I can understand why he might say that. Sadly he’s probably right. I’ve been dropping hints for months since I first heard it was coming out but then I suspect that both he (assuming he’s a he) and I are in the minority. And that is a shame because after an intriguing opening and an admittedly slow middle (which I was helped to appreciate by having first read Chronicle in Stone but which feels slow because we have so much hanging in midair) comes an absolute page-turner of an ending. I kid you not. Interrogations are never fun to read about but they can nevertheless make fascinating reading. The two that jump to my mind are in Nineteen Eighty-Four and David Karp’sOne (a cruelly neglected classic from 1953) but how can we forget the subtle interrogation methods employed by le Carré’sSmiley in the likes of Tinker, Tailor, Soldier, Spy?

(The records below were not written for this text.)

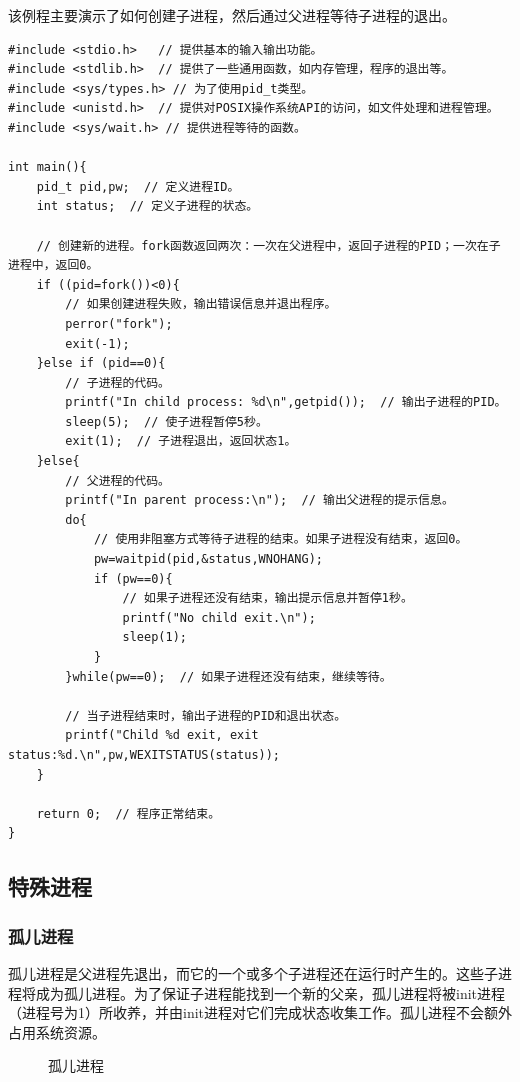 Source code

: \documentclass[12pt, a4paper, oneside]{ctexbook}
\numberwithin{figure}{section}
\begin{document}
该例程主要演示了如何创建子进程，然后通过父进程等待子进程的退出。

\begin{verbatim}
#include <stdio.h>   // 提供基本的输入输出功能。
#include <stdlib.h>  // 提供了一些通用函数，如内存管理，程序的退出等。
#include <sys/types.h> // 为了使用pid_t类型。
#include <unistd.h>  // 提供对POSIX操作系统API的访问，如文件处理和进程管理。
#include <sys/wait.h> // 提供进程等待的函数。

int main(){
    pid_t pid,pw;  // 定义进程ID。
    int status;  // 定义子进程的状态。

    // 创建新的进程。fork函数返回两次：一次在父进程中，返回子进程的PID；一次在子进程中，返回0。
    if ((pid=fork())<0){
        // 如果创建进程失败，输出错误信息并退出程序。
        perror("fork");
        exit(-1);
    }else if (pid==0){
        // 子进程的代码。
        printf("In child process: %d\n",getpid());  // 输出子进程的PID。
        sleep(5);  // 使子进程暂停5秒。
        exit(1);  // 子进程退出，返回状态1。
    }else{
        // 父进程的代码。
        printf("In parent process:\n");  // 输出父进程的提示信息。
        do{
            // 使用非阻塞方式等待子进程的结束。如果子进程没有结束，返回0。
            pw=waitpid(pid,&status,WNOHANG);
            if (pw==0){
                // 如果子进程还没有结束，输出提示信息并暂停1秒。
                printf("No child exit.\n");
                sleep(1);
            }
        }while(pw==0);  // 如果子进程还没有结束，继续等待。

        // 当子进程结束时，输出子进程的PID和退出状态。
        printf("Child %d exit, exit status:%d.\n",pw,WEXITSTATUS(status));
    }

    return 0;  // 程序正常结束。
}
\end{verbatim}

\subsection{特殊进程}
\subsubsection{孤儿进程}
孤儿进程是父进程先退出，而它的一个或多个子进程还在运行时产生的。这些子进程将成为孤儿进程。为了保证子进程能找到一个新的父亲，孤儿进程将被init进程（进程号为1）所收养，并由init进程对它们完成状态收集工作。孤儿进程不会额外占用系统资源。

\begin{figure}[h]
    \centering
    \caption{孤儿进程}
    \end{figure}
\end{document}
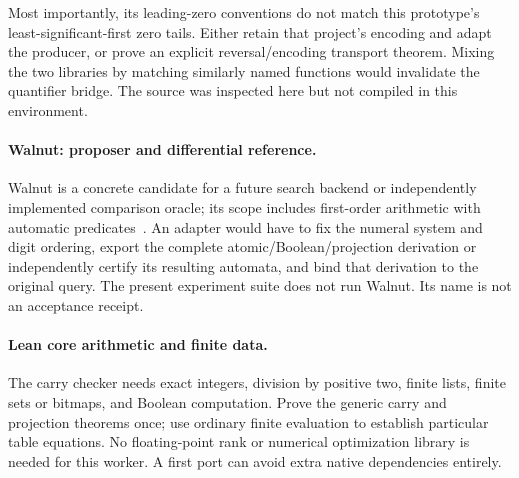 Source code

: Most importantly, its leading-zero conventions do not match this prototype's least-significant-first zero tails. Either retain that project's encoding and adapt the producer, or prove an explicit reversal/encoding transport theorem. Mixing the two libraries by matching similarly named functions would invalidate the quantifier bridge. The source was inspected here but not compiled in this environment.

\paragraph{Walnut: proposer and differential reference.}
Walnut is a concrete candidate for a future search backend or independently implemented comparison oracle; its scope includes first-order arithmetic with automatic predicates~\cite{walnut,mousavi}. An adapter would have to fix the numeral system and digit ordering, export the complete atomic/Boolean/projection derivation or independently certify its resulting automata, and bind that derivation to the original query. The present experiment suite does not run Walnut. Its name is not an acceptance receipt.

\paragraph{Lean core arithmetic and finite data.}
The carry checker needs exact integers, division by positive two, finite lists, finite sets or bitmaps, and Boolean computation. Prove the generic carry and projection theorems once; use ordinary finite evaluation to establish particular table equations. No floating-point rank or numerical optimization library is needed for this worker. A first port can avoid extra native dependencies entirely.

This is a book that you will most likely want to reread as soon as you’ve finished it. At only 176 pages that’s not going to take you very long. I accept it’s not a book for everyone but it is, nevertheless, as The New York Times may very well say when it gets round to reviewing it, an “interesting” read.
***
Ismail Kadare was born in 1936 in Gjirokastër, in the south of Albania. He studied in Tirana and Moscow, returning to Albania in 1960 after the country broke ties with the Soviet Union. He is known for his novels, although he was first noticed for his poetry collections. He stopped writing poems in the 1960s and focused on short stories until the publication of his first novel, The General of the Dead Army. From 1963 he has been a novelist. In 1996 he became a lifetime member of the Academy of Moral and Political Sciences of France. In 1992, he was awarded the Prix mondial Cino Del Duca; in 2005, he won the inaugural Man Booker International Prize and in 2009 the Prince of Asturias Award of Arts. He has divided his time between Albania and France since 1990. He began writing very young, in the mid 1950s but published only a few poems. His works have been published in about thirty languages.